An image is a sustained picture in words. Either it is sustained over the duration of a paragraph, a page or even the book as a whole. A certain character or an event might be at the centre of the image.

In Charles Dickens's Great Expectations, one is presented with a prison image. The book opens with the hero Pip being confronted by an escaped convict.

During the rest of the novel, however, Pip finds himself in a prison of his own, unable to escape. The novel is dark and full of shadows, like a prison.

Lord of the Flies, on the other hand, is full of religious images. Indeed, its very name conjures up such an image, and the author begs the reader to reflect on why he has given this book such a name.

"Lord of the Flies" is the English translation of the Hebrew word "Beelzebub", one of the several manifestations of Satan.

It was the "Lord of the Flies" who had taken possession of the boys' hearts and minds. It was he whose presence caused conflict and death within the community of boys.

Several times in the novel, the author refers to what is known as a "Christ image", i.e. someone acts in much the same way as the biblical Jesus Christ.

To make the "Christ image" work, however, the reader has to be aware of specific incidents in the life of Jesus Christ which has parallels the life of boys on the island.

One such story is the meeting of Jesus with the Evil One in the wilderness.

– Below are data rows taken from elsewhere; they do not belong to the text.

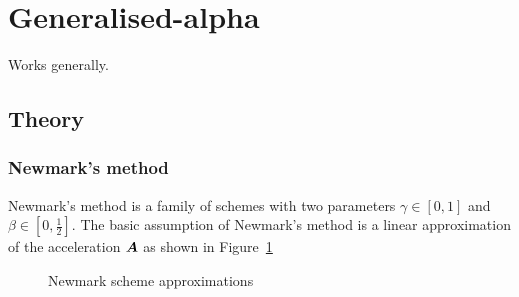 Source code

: \section{Generalised-alpha}

Works generally.

\subsection{Theory}

\subsubsection{Newmark's method}

Newmark's method \cite{strdyn:newmark59} is a family of schemes with two parameters $\gamma\in[0,1]$
and $\beta\in[0,\frac{1}{2}]$. The basic assumption of Newmark's method is a linear approximation of the acceleration $\boldsymbol{A}$ as shown in Figure~\ref{strdyn:fig:lindyn-newmark}
\begin{figure}[H]
\begin{center}
  \caption{Newmark scheme approximations}
  \label{strdyn:fig:lindyn-newmark}
\end{center}
\end{figure}
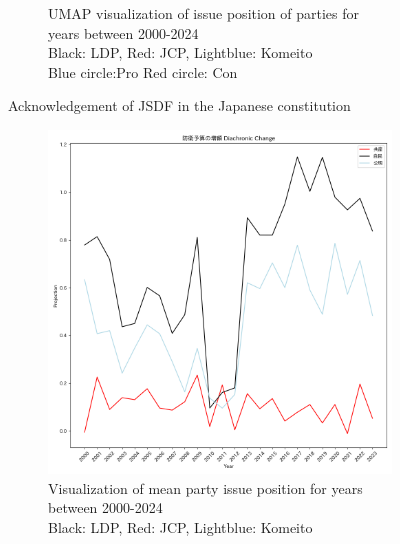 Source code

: \documentclass[final,5p,times,twocolumn,authoryear]{elsarticle}
\begin{document}
\begin{figure}[h]
\begin{subfigure}{0.48\textwidth}
		  \caption{UMAP visualization of issue position of parties for years between 2000-2024 \\\hspace{\textwidth} 
		  Black: LDP, Red: JCP, Lightblue: Komeito\\\hspace{\textwidth}
		  Blue circle:Pro Red circle: Con}
		  \label{fig:sub2}
		\end{subfigure}
	\caption{Acknowledgement of JSDF in the Japanese constitution}
	\label{fig: results-diachronic-defence-constitution}
\end{figure}

\begin{figure}[h]
	\centering
		\begin{subfigure}{0.48\textwidth}
		  \centering
		  \includegraphics[width=\textwidth]{figs/results/diachronic_defence/defencebudget_diachronic_change.png}
		  \caption{Visualization of mean party issue position for years between 2000-2024 \\\hspace{\textwidth} Black: LDP, Red: JCP, Lightblue: Komeito}
		  \label{fig:sub1}
		\end{subfigure}
		\hfill
		\begin{subfigure}{0.48\textwidth}
		  \centering

\end{subfigure}
\end{figure}
\end{document}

Satan tempted Jesus with offerings of power and wealth.

At face value, the temptation would seem irrelevant but Jesus rejected it with contempt because, although he would indeed eventually possess eternal power as the Son of God, this was nevertheless secondary to his primary agenda: the salvation of mankind.

In this novel, it is Simon who recognised the Evil One going under the title "Lord of the Flies".

Like Jesus, Simon went out into the wilderness and confronted the Evil One who had taken up symbolic residence at the fly-infested pig's head placed there as an offering.

But before Simon could reveal this truth, he was executed during a ritual dance. Beelzebub then continued to work his evil on the boys.

But there are also other images used in this book. Sexual images. Magical, mystical funeral images. Be sure to watch out for them because they play an important place in this story.

Have you looked at the questions
in the right column?
TEST YOURSELF!
Read the left column and then answer
the following questions:



Along the shoreward edge of the shallows the advancing clearness was full of strange, moonbeam-bodied creatures with fiery eyes. Here and there a larger pebble clung to its own air and was covered with a coat of pearls. The tide swelled in over the rain-pitted sand and smoothed everything with a layer of silver. Now it touched the first of the stains that seeped from the broken body and the creatures made a moving patch of light as they gathered at the edge. The water rose further and dressed Simon' s coarse hair with brightness. The line of his cheek silvered and the turn of his shoulder became sculptured marble. The strange, attendant creatures, with their fiery eyes and trailing vapours, busied themselves round his head. The body lifted a fraction of an inch from the sand and a bubble of air escaped from the mouth with a wet plop. Then it turned gently in the water.

Somewhere over the darkened curve of the world the sun and moon were pulling; and the film of water on the earth planet was held, bulging slightly on one side while the solid core turned. The great wave of the tide moved further along the island and the water lifted. Softly, surrounded by a fringe of inquisitive bright creatures, itself a silver shape beneath the steadfast constellations, Simon's dead body moved out towards the open sea.

  • What purpose do these "strange, moonbeam-bodied creatures with fiery eyes" have in this scene? (6)

[Need help?]

  • Explain the comment that "a larger pebble clung to its own air". (4)

[Need help?]

  • Explain the meaning of the "coat of pearls". (4)

[Need help?]

  • Explain the purpose of dressing Simon's hair "with brightness". (4)

[Need help?]

  • What image is the author portraying when he describes the line of Simon's cheek being "silvered" and his shoulder "sculptured marble"? (4)

[Need help?]




The description of the burial of Simon in the sea is a remarkable funeral image within a fantastical, magical, mystical world.
  • Explain this funeral image. (10)

[Need help?]




Simon's death in itself meant much more than just the murder of an innocent child.
  • Why had the boys killed Simon? (10)

[Need help?]

  • Explain Simon's death within the greater tapestry of religious imagery. (10)

[Need help?]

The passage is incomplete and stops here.